With her entire body, if required. Because Lucinda was here to win.
By any means necessary.
JASON KAOKI STARED at the woman who’d appeared before him dressed in head-to-toe black like the goddamned Grim Reaper, right here on his island like the ghost of lives he didn’t want.
Lives he had outright rejected. Repeatedly.
“Are you going to stare at me all day?” he asked her, with the kind of lazy grin he liked to use on people who came at him in suits. “It’s an interesting sales pitch, I’ll give you that. Though I’m not sure it’s effective.”
His grin usually sent them running, alarm stamped all over their faces.
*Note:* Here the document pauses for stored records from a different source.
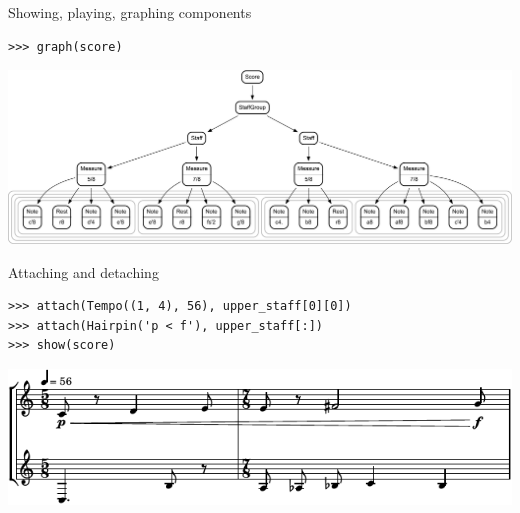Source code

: \begin{frame}[fragile]{Showing, playing, graphing components}

\begin{abjadbookoutput}
\begin{singlespacing}
\vspace{-0.5\baselineskip}
\begin{verbatim}
>>> graph(score)
\end{verbatim}
\noindent\includegraphics[scale=0.4,max width=\textwidth,]{assets/graphviz-f61d9a8396054b4e530a8a03fd770801.pdf}
\end{singlespacing}
\end{abjadbookoutput}

\end{frame}

\begin{frame}[fragile]{Attaching and detaching}

\begin{abjadbookoutput}
\begin{singlespacing}
\vspace{-0.5\baselineskip}
\begin{verbatim}
>>> attach(Tempo((1, 4), 56), upper_staff[0][0])
>>> attach(Hairpin('p < f'), upper_staff[:])
>>> show(score)
\end{verbatim}
\noindent\includegraphics[max width=\textwidth,]{assets/lilypond-a9e19ad38171a32a9492dd585d335ca4.pdf}
\end{singlespacing}
\end{abjadbookoutput}

\end{frame}

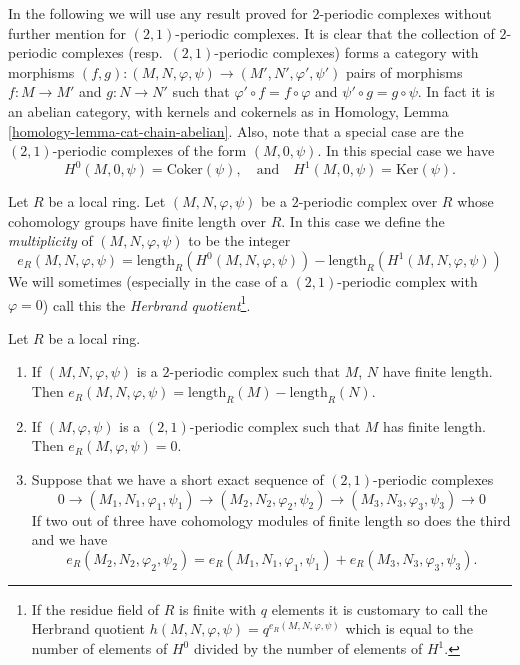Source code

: \noindent
In the following we will use any result proved for $2$-periodic
complexes without further mention for $(2, 1)$-periodic complexes.
It is clear that the collection of $2$-periodic complexes
(resp.\ $(2, 1)$-periodic complexes) forms a category with morphisms
$(f, g) : (M, N, \varphi, \psi) \to (M', N', \varphi', \psi')$
pairs of morphisms $f : M \to M'$ and $g : N \to N'$ such
that $\varphi' \circ f = f \circ \varphi$ and $\psi' \circ g = g \circ \psi$.
In fact it is an abelian category, with kernels and cokernels as in
Homology, Lemma \ref{homology-lemma-cat-chain-abelian}.
Also, note that a special case are the
$(2, 1)$-periodic complexes of the form $(M, 0, \psi)$. In this
special case we have
$$
H^0(M, 0, \psi) = \text{Coker}(\psi)
,\quad\text{and}\quad
H^1(M, 0, \psi) = \text{Ker}(\psi).
$$

\begin{definition}
\label{definition-periodic-length}
Let $R$ be a local ring.
Let $(M, N, \varphi, \psi)$ be a $2$-periodic complex over $R$
whose cohomology groups have finite length over $R$.
In this case we define the {\it multiplicity} of $(M, N, \varphi, \psi)$
to be the integer
$$
e_R(M, N, \varphi, \psi) = 
\text{length}_R(H^0(M, N, \varphi, \psi))
-
\text{length}_R(H^1(M, N, \varphi, \psi))
$$
We will sometimes (especially in the case of a $(2, 1)$-periodic complex with
$\varphi = 0$) call this the {\it Herbrand quotient}\footnote{If the residue
field of $R$ is finite with $q$ elements
it is customary to call the Herbrand quotient
$h(M, N, \varphi, \psi) = q^{e_R(M, N, \varphi, \psi)}$ which is equal to
the number of elements of $H^0$ divided by the number of elements of
$H^1$.}.
\end{definition}

\begin{lemma}
\label{lemma-periodic-length}
Let $R$ be a local ring.
\begin{enumerate}
\item If $(M, N, \varphi, \psi)$ is a $2$-periodic complex
such that $M$, $N$ have finite length. Then
$e_R(M, N, \varphi, \psi) = \text{length}_R(M) - \text{length}_R(N)$.
\item If $(M, \varphi, \psi)$ is a $(2, 1)$-periodic complex
such that $M$ has finite length. Then
$e_R(M, \varphi, \psi) = 0$.
\item Suppose that we have a short exact sequence of
$(2, 1)$-periodic complexes
$$
0 \to (M_1, N_1, \varphi_1, \psi_1)
\to (M_2, N_2, \varphi_2, \psi_2)
\to (M_3, N_3, \varphi_3, \psi_3)
\to 0
$$
If two out of three have cohomology modules of finite length so does
the third and we have
$$
e_R(M_2, N_2, \varphi_2, \psi_2) =
e_R(M_1, N_1, \varphi_1, \psi_1) +
e_R(M_3, N_3, \varphi_3, \psi_3).
$$
\end{enumerate}
\end{lemma}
Especially when he combined it with that tone.
Because Jason never tried too hard to hide his rougher edges.
But if he expected this newest suit to look stricken, or apologetic, or even faintly nervous like all the rest, he was disappointed. She left her little wheeling bag—also black—near the lobby doors and marched across the tile floor to settle herself against the low-slung couch opposite him. She sat as if she owned the place and him, too, which was definitely a bold approach. Then she crossed one decidedly well-formed leg over the other in that ridiculously tight skirt that belonged in an anonymous corporate office somewhere far to the north of here. She even folded her pale, slender hands in her lap, pious and prissy, and regarded him as if she was the one doing him a favor.
It should have put his teeth on edge, like all the teachers and social workers and coaches who’d tried and failed to civilize him always had. But this one was different from the parade of doughy accountant-types, each more arrogant than the last, who had traipsed out here and thought they could talk down to him.
For one thing, he had the feeling that if he could peel away all those laughably inappropriate black layers and see the woman beneath, she’d be hot. Sweet. A perfect snack for a man with a voracious appetite.